MUMBAI: Malaysian palm oil futures rose for the first time in three days on Thursday, tracking gains in rival soyoil and a likely drop in the production in December, although weak exports capped the upside.

The benchmark palm oil contract for February delivery on the Bursa Malaysia Derivatives Exchange rose 21 ringgit, or 0.57%, to close at 3,691 ringgit ($790.36).
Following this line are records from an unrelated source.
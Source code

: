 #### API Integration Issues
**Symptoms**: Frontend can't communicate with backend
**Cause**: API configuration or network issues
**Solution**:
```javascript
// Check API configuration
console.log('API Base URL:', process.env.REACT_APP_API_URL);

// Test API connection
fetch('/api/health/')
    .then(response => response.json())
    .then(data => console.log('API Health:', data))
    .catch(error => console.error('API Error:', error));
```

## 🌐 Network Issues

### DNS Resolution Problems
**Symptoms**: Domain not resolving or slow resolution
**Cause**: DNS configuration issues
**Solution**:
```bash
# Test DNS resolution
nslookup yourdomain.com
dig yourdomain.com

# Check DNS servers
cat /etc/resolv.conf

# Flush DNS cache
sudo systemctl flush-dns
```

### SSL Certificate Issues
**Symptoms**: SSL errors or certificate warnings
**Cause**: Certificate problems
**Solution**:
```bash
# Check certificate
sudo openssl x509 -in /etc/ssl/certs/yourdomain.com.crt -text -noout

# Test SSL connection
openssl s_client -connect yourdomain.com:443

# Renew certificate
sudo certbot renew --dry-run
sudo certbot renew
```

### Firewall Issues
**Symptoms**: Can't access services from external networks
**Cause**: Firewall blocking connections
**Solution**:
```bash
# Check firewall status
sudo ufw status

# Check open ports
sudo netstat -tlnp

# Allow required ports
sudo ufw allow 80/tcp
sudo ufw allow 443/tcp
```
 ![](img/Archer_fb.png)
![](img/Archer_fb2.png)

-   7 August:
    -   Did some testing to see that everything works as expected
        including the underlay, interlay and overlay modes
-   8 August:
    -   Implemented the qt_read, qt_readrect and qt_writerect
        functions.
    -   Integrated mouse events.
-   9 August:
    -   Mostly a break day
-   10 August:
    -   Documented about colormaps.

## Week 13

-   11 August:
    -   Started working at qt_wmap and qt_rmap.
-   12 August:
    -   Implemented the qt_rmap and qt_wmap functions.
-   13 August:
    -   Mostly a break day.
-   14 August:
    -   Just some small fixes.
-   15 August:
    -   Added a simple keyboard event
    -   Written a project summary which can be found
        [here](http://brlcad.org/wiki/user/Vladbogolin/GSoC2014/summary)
It fell 1.7% on Wednesday.

“Palm oil production in December is expected to be lower, but the market is closely monitoring export numbers, which currently indicate a drop for the month,” said Mitesh Saiya, trading manager at Mumbai-based firm Kantilal Laxmichand & Co.

Exports of Malaysian palm oil products for Dec. 1-Dec. 10 fell 4.1% to 7.4% from the Nov. 1-Nov. 10 period, cargo surveyors said.

Malaysia’s palm oil stocks at the end of November fell for the first time in seven months as production slumped more than exports, data from industry regulator showed on Tuesday.

Palm posts biggest daily drop in 7 weeks on slowing exports

The increase in soyoil prices also provided support to palm oil, Saiya said.

Soyoil futures on the Chicago Board of Trade were up 0.6% after losing 2.5% in the previous two sessions.

Palm oil is affected by price movements in related oils as they compete for a share in the global vegetable oils market.

Argentina, a leading soyoil exporter, allowed the peso currency to plunge over 50% to 801 per dollar on Wednesday.

Oil prices rose on Thursday, extending the previous session’s gains, on a bigger-than-expected weekly withdrawal from U.S. crude storage and a weaker dollar after the U.S. central bank signalled lower borrowing costs for 2024.

Palm oil may revisit its Dec. 7 low of 3,641 ringgit per metric ton as the bounce from this level has been deeply reversed, Reuters’ technical analyst Wang Tao said.